Treating effects as data provides several advantages:
- Predictability: The interpreter is entirely deterministic. It only computes values.
- Inspectability: Before anything runs, the full set of requested actions is visible.
- Control: Another component can decide which actions should actually occur.
Haskell:
EffectID = SHA256(canonicalEffectBytes)
Dependency Graphs and Deterministic Scheduling
Effects may depend on other effects. For example, “write to file B” might depend on “create directory A.” These dependencies are explicitly recorded. The runtime constructs a dependency graph and executes effects in layers. Effects with no unmet dependencies form a “wave” and may run in parallel:
Haskell:
currentEntries <- mapConcurrently realizeTransition ready
return (sortOn heEffectID currentEntries ++ nextEntries)
If some effects cannot run because their dependencies failed, they are rejected.

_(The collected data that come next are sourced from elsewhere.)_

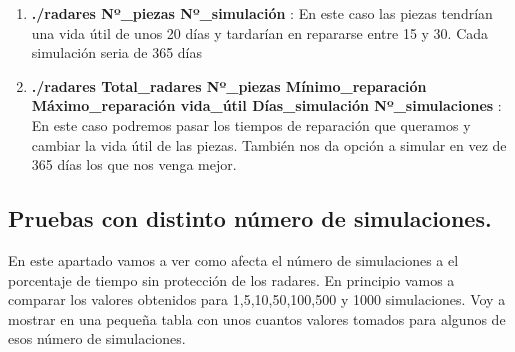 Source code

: \documentclass[]{article}
\begin{document}
 \begin{enumerate}
 	\item \textbf{./radares Nº\_piezas Nº\_simulación} : En este caso las piezas tendrían una vida útil de unos 20 días y tardarían en repararse entre 15 y 30. Cada simulación seria de 365 días
 	
 	\item \textbf{./radares Total\_radares Nº\_piezas Mínimo\_reparación Máximo\_reparación vida\_útil Días\_simulación Nº\_simulaciones} : En este caso podremos pasar los tiempos de reparación que queramos y cambiar la vida útil de las piezas. También nos da opción a simular en vez de 365 días los que nos venga mejor.
 \end{enumerate}

 
\subsection{Pruebas con distinto número de simulaciones.}
En este apartado vamos a ver como afecta el número de simulaciones a el porcentaje de tiempo sin protección de los radares. En principio vamos a comparar los valores obtenidos para 1,5,10,50,100,500 y 1000 simulaciones. Voy a mostrar en una pequeña tabla con unos cuantos valores tomados para algunos de esos número de simulaciones.
\end{document}
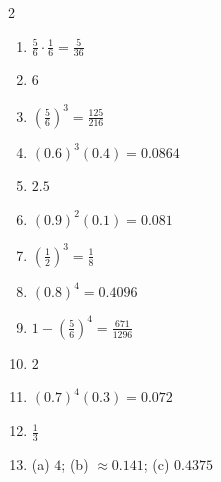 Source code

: \documentclass[11pt]{article}
\begin{document}
\begin{keybox}
\begin{multicols}{2}
\small
\begin{enumerate}[leftmargin=*,itemsep=3pt]
  \item $\tfrac56\cdot\tfrac16=\tfrac{5}{36}$
  \item $6$
  \item $\left(\tfrac56\right)^3=\tfrac{125}{216}$
  \item $(0.6)^3(0.4)=0.0864$
  \item $2.5$
  \item $(0.9)^2(0.1)=0.081$
  \item $\left(\tfrac12\right)^3=\tfrac18$
  \item $(0.8)^4=0.4096$
  \item $1-\left(\tfrac56\right)^4=\tfrac{671}{1296}$
  \item $2$
  \item $(0.7)^4(0.3)=0.072$
  \item $\tfrac13$
  \item (a) $4$; (b) $\approx0.141$; (c) $0.4375$
\end{enumerate}
\end{multicols}
\end{keybox}
\end{document}
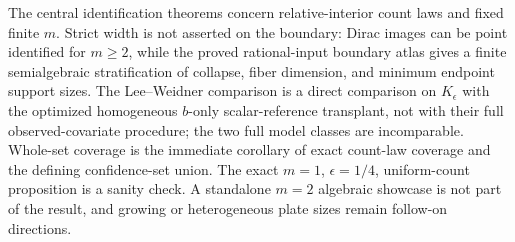 The central identification theorems concern relative-interior count laws and fixed finite \(m\). Strict width is not asserted on the boundary: Dirac images can be point identified for \(m\geq2\), while the proved rational-input boundary atlas gives a finite semialgebraic stratification of collapse, fiber dimension, and minimum endpoint support sizes. The Lee--Weidner comparison is a direct comparison on \(K_{\epsilon}\) with the optimized homogeneous \(b\)-only scalar-reference transplant, not with their full observed-covariate procedure; the two full model classes are incomparable. Whole-set coverage is the immediate corollary of exact count-law coverage and the defining confidence-set union. The exact \(m=1\), \(\epsilon=1/4\), uniform-count proposition is a sanity check. A standalone \(m=2\) algebraic showcase is not part of the result, and growing or heterogeneous plate sizes remain follow-on directions. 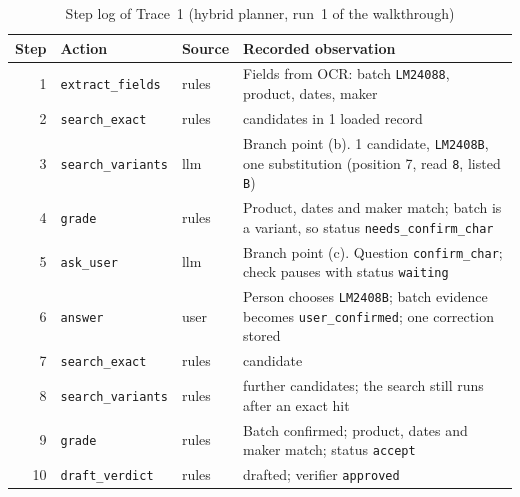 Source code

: \begin{table}[H]
\centering
\caption{Step log of Trace~1 (hybrid planner, run~1 of the walkthrough)}
\label{tab:app-trace1}
\small
\renewcommand{\arraystretch}{1.12}
\begin{tabularx}{\linewidth}{@{}r l l >{\raggedright\arraybackslash}X@{}}
\toprule
\textbf{Step} & \textbf{Action} & \textbf{Source} & \textbf{Recorded observation} \\
\midrule
1 & \texttt{extract\_fields} & rules & Fields from OCR: batch \texttt{LM24088}, product, dates, maker \\
2 & \texttt{search\_exact} & rules & 0 candidates in 1 loaded record \\
3 & \texttt{search\_variants} & llm & Branch point (b). 1 candidate, \texttt{LM2408B}, one substitution (position 7, read \texttt{8}, listed \texttt{B}) \\
4 & \texttt{grade} & rules & Product, dates and maker match; batch is a variant, so status \texttt{needs\_confirm\_char} \\
5 & \texttt{ask\_user} & llm & Branch point (c). Question \texttt{confirm\_char}; check pauses with status \texttt{waiting} \\
6 & \texttt{answer} & user & Person chooses \texttt{LM2408B}; batch evidence becomes \texttt{user\_confirmed}; one correction stored \\
7 & \texttt{search\_exact} & rules & 1 candidate \\
8 & \texttt{search\_variants} & rules & 0 further candidates; the search still runs after an exact hit \\
9 & \texttt{grade} & rules & Batch confirmed; product, dates and maker match; status \texttt{accept} \\
10 & \texttt{draft\_verdict} & rules & \FLAGGED{} drafted; verifier \texttt{approved} \\
\bottomrule
\end{tabularx}
\end{table}

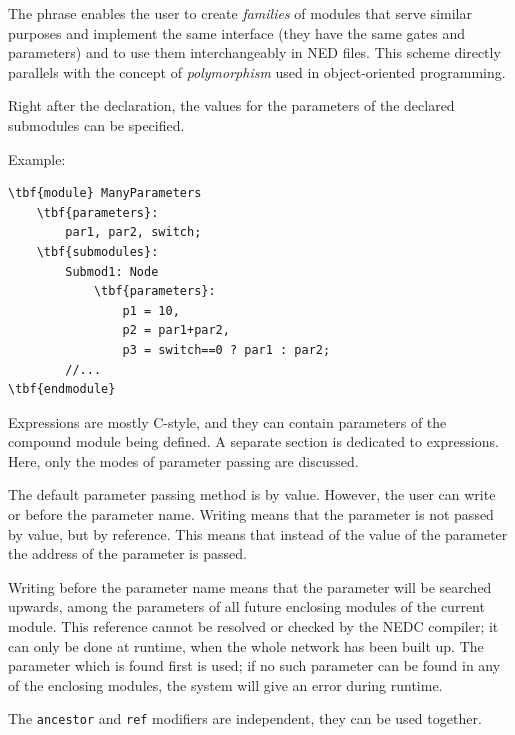 The  phrase enables the user to
create \textit{families} of modules that serve
similar purposes and implement the same interface (they have the same
gates and parameters) and to use them interchangeably in NED files.
This scheme directly parallels with the concept of
\textit{polymorphism} used in object-oriented programming.



Right after the declaration, the values for the parameters of 
the declared submodules can be specified.

Example:


\begin{Verbatim}[commandchars=\\\{\}]
\tbf{module} ManyParameters
    \tbf{parameters}:
        par1, par2, switch;
    \tbf{submodules}:
        Submod1: Node
            \tbf{parameters}:
                p1 = 10,
                p2 = par1+par2,
                p3 = switch==0 ? par1 : par2;
        //...
\tbf{endmodule}
\end{Verbatim}

Expressions are mostly C-style, and they can
contain parameters of the compound module being defined. A separate
section is dedicated to expressions. Here, only the modes of parameter
passing are discussed.

The default parameter passing method is by value. However, the
user can write  or
 before the parameter name.
Writing  means that the parameter is not
passed by value, but by reference.  This means that instead of the
value of the parameter the address of the parameter is passed.

Writing  before the parameter
name means that the parameter will be searched upwards, among the
parameters of all future enclosing modules of the current module. This
reference cannot be resolved or checked by the NEDC compiler; it can
only be done at runtime, when the whole network has been built up. The
parameter which is found first is used; if no such parameter can be
found in any of the enclosing modules, the system will give an error
during runtime.

The \texttt{ancestor} and \texttt{ref} modifiers are independent, they
can be used together.

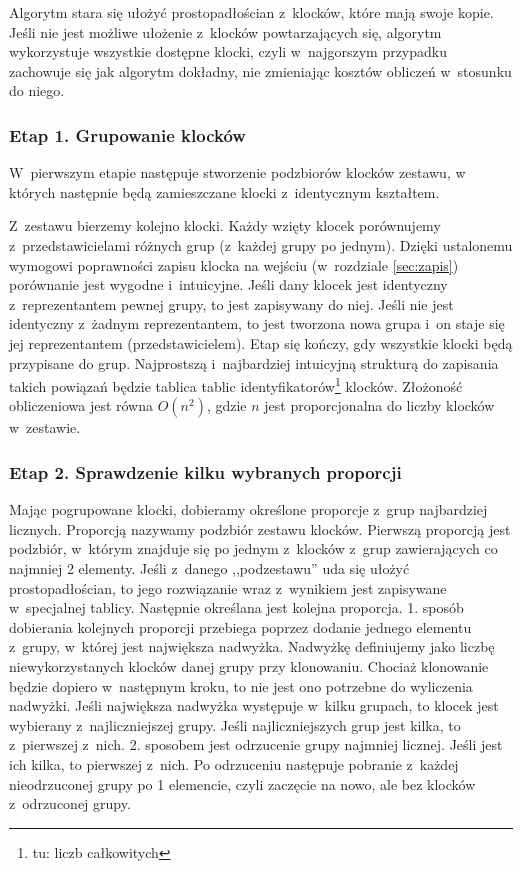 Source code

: \documentclass[12pt]{article}
\begin{document}
Algorytm stara się ułożyć prostopadłościan z~klocków, które mają swoje
kopie. Jeśli nie jest możliwe ułożenie z~klocków powtarzających się,
algorytm wykorzystuje wszystkie dostępne klocki, czyli w~najgorszym
przypadku zachowuje się jak algorytm dokładny, nie zmieniając kosztów
obliczeń w~stosunku do niego.

\subsubsection{Etap 1. Grupowanie klocków}
W~pierwszym etapie następuje stworzenie podzbiorów klocków zestawu, w
których następnie będą zamieszczane klocki z~identycznym kształtem.

Z~zestawu bierzemy kolejno klocki. Każdy wzięty klocek porównujemy
z~przedstawicielami różnych grup (z~każdej grupy po jednym). Dzięki
ustalonemu wymogowi poprawności zapisu klocka na wejściu (w~rozdziale
\ref{sec:zapis}) porównanie jest wygodne i~intuicyjne. Jeśli dany klocek
jest identyczny z~reprezentantem pewnej grupy, to jest zapisywany do niej.
Jeśli nie jest identyczny z~żadnym reprezentantem, to jest tworzona nowa
grupa i~on staje się jej reprezentantem (przedstawicielem). Etap się
kończy, gdy wszystkie klocki będą przypisane do grup. Najprostszą
i~najbardziej intuicyjną strukturą do zapisania takich powiązań będzie
tablica tablic identyfikatorów\footnote{tu: liczb całkowitych} klocków.
Złożoność obliczeniowa jest równa $O(n^2)$, gdzie $n$ jest proporcjonalna
do liczby klocków w~zestawie.

\subsubsection{Etap 2. Sprawdzenie kilku wybranych proporcji}
Mając pogrupowane klocki, dobieramy określone proporcje z~grup
najbardziej licznych. Proporcją nazywamy podzbiór zestawu klocków.
Pierwszą proporcją jest podzbiór, w~którym znajduje się po jednym
z~klocków z~grup zawierających co najmniej 2 elementy. Jeśli z~danego
,,podzestawu'' uda się ułożyć prostopadłościan, to jego rozwiązanie
wraz z~wynikiem jest zapisywane w~specjalnej tablicy. Następnie określana
jest kolejna proporcja. 1. sposób dobierania kolejnych proporcji przebiega
poprzez dodanie jednego elementu z~grupy, w~której jest największa
nadwyżka. Nadwyżkę definiujemy jako liczbę niewykorzystanych klocków danej
grupy przy klonowaniu. Chociaż klonowanie będzie dopiero w~następnym
kroku, to nie jest ono potrzebne do wyliczenia nadwyżki. Jeśli największa
nadwyżka występuje w~kilku grupach, to klocek jest wybierany
z~najliczniejszej grupy. Jeśli najliczniejszych grup jest kilka, to
z~pierwszej z~nich. 2. sposobem jest odrzucenie grupy najmniej licznej.
Jeśli jest ich kilka, to pierwszej z~nich. Po odrzuceniu następuje pobranie
z~każdej nieodrzuconej grupy po 1 elemencie, czyli zaczęcie na nowo, ale
bez klocków z~odrzuconej grupy.
\end{document}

Nothing is silently retried or implicitly reordered.
Authorization Before Execution
Before executing an effect, the runtime checks its historical record. If an identical effect (same `EffectID') has already succeeded, it is not executed again.
Haskell:
governorAdmit :: History -> EffectDescription -> Decision
This guarantees idempotence. The key architectural point here is that the component deciding whether an action may occur is different from the component that knows how to perform it.
Executing and Verifying Effects
Each type of effect has an associated specification:
Haskell:
data EffectSpec = EffectSpec
{ esRun :: EffectDescription -> IO Outcome
,esVerify :: EffectDescription -> IO Outcome
}
The runtime:
- Decides whether the effect is allowed.
- Runs it if permitted.
- Verifies the result.
- Records the outcome in a ledger.
The Ledger
Every attempted effect is appended to a persistent ledger stored in SQLite.
Each entry records:
- The time of execution
- The effect’s unique ID
- Its dependencies
- Whether it was admitted or rejected
- Whether it succeeded or failed
Language-Level Constraints
The language further enforces discipline by restricting what effect definitions may contain. Effect bodies must be simple, they cannot contain branching (if), local bindings (let), or nested functions.
For example:
Haskell:
isControlFlow (Seq _) = True
isControlFlow (Let _ _ _) = True
isControlFlow (Fun _ _ _ _) = True
isControlFlow (If _ _ _) = True
If an effect body includes any of these constructs, elaboration fails.This restriction ensures that effects are declarative descriptions, not mini-programs with hidden logic.
Decision-making remains in the pure computation layer or in the governing runtime.
Conclusion
This architecture reframes program execution. Instead of:
My language enforces: :Compute and act simultaneously
- Compute desired actions (purely).
- Identify and organize them.
- Decide which are admissible.
- Execute them in a controlled order.
- Verify and record results immutably.
The separation increases transparency and determinism. It becomes possible to inspect all intended changes before they occur. Execution history is stable and replayable. Duplicate actions are automatically suppressed.
In contrast to conventional interpreters, where IO can occur at any point in evaluation, this design introduces structure and governance.